ACTIVITY:
Copy each line from the data that has the word "instance" in it.

Source texts of formatted documents

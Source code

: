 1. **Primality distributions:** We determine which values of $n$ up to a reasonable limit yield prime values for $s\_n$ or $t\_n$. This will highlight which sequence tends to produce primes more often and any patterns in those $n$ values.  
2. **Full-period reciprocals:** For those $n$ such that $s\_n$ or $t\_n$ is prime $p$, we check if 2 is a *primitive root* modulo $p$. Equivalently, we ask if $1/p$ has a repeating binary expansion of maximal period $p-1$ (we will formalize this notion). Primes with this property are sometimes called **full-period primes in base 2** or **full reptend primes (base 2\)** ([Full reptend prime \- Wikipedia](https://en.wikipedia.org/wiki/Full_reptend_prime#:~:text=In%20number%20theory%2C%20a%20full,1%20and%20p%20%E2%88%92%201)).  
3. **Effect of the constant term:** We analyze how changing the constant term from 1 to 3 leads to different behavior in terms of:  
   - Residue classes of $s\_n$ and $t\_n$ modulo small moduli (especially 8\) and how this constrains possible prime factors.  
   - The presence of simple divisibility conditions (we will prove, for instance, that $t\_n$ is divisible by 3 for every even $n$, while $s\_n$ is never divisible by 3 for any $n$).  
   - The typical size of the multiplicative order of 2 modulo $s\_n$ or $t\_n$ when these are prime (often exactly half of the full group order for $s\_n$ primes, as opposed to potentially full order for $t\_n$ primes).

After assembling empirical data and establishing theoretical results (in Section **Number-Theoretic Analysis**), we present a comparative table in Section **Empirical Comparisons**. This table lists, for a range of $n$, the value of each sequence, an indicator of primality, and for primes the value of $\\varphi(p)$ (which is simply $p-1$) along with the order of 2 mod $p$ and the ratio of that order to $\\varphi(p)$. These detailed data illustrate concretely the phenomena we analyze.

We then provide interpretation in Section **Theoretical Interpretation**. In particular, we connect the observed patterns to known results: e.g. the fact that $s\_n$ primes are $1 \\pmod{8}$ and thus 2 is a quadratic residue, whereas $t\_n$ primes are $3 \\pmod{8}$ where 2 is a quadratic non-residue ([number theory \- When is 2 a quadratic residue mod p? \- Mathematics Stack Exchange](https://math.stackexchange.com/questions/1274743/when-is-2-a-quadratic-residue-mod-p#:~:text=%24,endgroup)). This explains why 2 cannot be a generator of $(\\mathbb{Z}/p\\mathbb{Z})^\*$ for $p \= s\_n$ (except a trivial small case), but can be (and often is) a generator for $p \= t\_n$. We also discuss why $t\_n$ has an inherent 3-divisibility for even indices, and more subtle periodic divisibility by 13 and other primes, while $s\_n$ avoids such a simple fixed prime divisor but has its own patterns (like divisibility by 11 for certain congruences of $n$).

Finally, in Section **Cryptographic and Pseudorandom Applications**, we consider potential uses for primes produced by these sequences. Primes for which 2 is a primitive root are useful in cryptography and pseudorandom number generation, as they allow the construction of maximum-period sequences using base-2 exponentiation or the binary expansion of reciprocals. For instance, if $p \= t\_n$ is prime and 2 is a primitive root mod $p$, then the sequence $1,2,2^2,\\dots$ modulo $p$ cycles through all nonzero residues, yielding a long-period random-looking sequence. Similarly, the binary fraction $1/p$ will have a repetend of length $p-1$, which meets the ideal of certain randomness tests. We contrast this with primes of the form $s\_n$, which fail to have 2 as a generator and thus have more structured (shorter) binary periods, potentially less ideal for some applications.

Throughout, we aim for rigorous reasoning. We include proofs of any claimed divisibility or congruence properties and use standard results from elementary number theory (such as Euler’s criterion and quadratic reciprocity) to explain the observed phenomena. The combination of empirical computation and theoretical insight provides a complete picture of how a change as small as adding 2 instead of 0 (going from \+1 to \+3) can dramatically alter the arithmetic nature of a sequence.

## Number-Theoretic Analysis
--
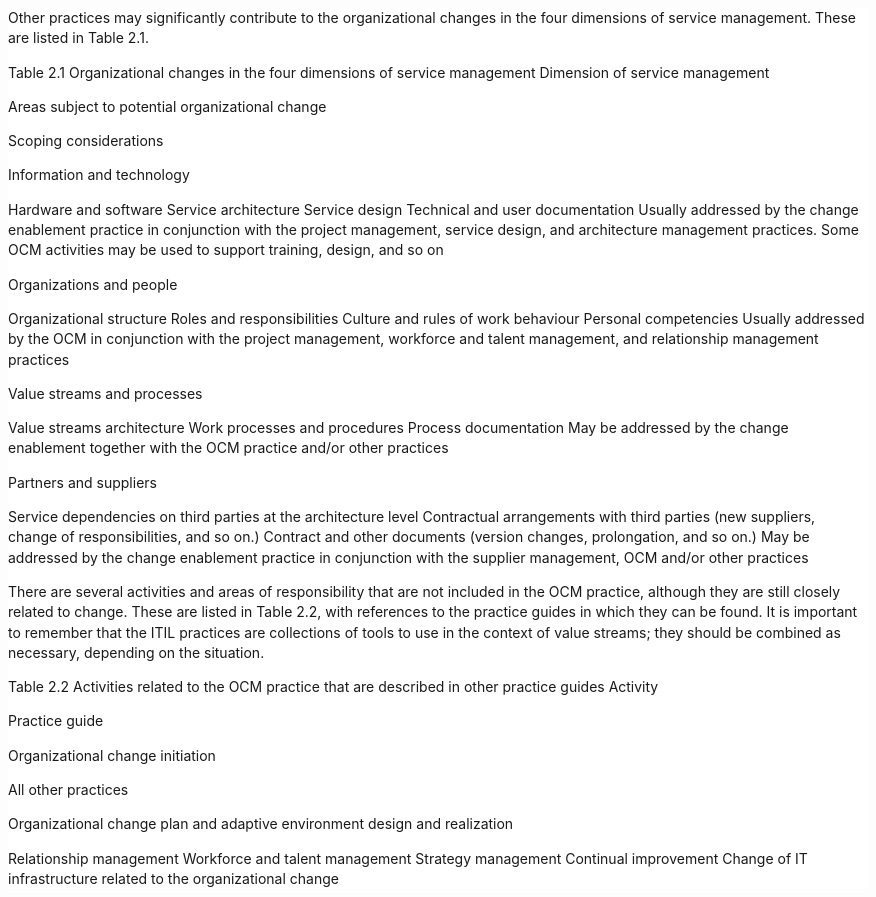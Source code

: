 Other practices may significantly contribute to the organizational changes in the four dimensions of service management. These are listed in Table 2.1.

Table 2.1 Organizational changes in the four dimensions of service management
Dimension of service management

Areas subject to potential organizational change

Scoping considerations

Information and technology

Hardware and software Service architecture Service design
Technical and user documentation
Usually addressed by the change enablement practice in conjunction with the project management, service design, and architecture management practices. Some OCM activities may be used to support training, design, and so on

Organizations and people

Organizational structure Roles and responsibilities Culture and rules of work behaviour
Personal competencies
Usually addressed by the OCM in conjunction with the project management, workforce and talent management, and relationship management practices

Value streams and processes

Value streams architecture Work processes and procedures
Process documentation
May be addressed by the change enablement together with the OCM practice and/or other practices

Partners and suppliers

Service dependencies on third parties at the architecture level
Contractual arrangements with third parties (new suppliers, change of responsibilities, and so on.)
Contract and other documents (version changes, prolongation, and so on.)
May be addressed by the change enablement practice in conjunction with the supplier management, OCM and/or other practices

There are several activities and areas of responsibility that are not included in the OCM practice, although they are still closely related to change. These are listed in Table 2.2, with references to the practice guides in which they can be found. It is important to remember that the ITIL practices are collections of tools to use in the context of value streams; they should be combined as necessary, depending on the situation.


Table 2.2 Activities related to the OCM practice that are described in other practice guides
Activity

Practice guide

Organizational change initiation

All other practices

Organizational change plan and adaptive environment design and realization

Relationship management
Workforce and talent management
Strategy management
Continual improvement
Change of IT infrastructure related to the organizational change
---
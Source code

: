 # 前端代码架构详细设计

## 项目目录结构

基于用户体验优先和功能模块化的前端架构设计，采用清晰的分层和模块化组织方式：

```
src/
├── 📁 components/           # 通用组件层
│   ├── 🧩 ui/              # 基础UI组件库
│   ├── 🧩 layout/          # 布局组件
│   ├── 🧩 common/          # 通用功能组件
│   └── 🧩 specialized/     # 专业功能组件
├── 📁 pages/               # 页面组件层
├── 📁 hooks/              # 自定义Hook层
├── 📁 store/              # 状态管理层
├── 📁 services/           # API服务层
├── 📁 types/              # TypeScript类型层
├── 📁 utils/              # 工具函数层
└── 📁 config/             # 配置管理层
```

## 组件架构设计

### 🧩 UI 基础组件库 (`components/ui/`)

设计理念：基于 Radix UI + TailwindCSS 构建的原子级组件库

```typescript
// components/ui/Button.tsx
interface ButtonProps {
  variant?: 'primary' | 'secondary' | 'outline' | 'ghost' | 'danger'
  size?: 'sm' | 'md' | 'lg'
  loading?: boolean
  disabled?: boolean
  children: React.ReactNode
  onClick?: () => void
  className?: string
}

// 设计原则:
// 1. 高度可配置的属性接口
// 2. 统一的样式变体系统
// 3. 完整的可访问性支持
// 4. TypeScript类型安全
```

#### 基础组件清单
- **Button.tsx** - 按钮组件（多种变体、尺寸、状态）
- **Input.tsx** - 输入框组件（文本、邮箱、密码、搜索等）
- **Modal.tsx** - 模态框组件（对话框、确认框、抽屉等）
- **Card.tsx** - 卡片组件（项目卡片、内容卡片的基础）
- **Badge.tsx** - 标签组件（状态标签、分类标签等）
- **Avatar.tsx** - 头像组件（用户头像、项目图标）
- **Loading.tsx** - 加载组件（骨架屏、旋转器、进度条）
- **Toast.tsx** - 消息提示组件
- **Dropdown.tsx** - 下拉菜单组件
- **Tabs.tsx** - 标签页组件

WRITTEN RESPONSE:
   - The presence of simple divisibility conditions (we will prove, for instance, that $t\_n$ is divisible by 3 for every even $n$, while $s\_n$ is never divisible by 3 for any $n$).  
Finally, in Section **Cryptographic and Pseudorandom Applications**, we consider potential uses for primes produced by these sequences. Primes for which 2 is a primitive root are useful in cryptography and pseudorandom number generation, as they allow the construction of maximum-period sequences using base-2 exponentiation or the binary expansion of reciprocals. For instance, if $p \= t\_n$ is prime and 2 is a primitive root mod $p$, then the sequence $1,2,2^2,\\dots$ modulo $p$ cycles through all nonzero residues, yielding a long-period random-looking sequence. Similarly, the binary fraction $1/p$ will have a repetend of length $p-1$, which meets the ideal of certain randomness tests. We contrast this with primes of the form $s\_n$, which fail to have 2 as a generator and thus have more structured (shorter) binary periods, potentially less ideal for some applications.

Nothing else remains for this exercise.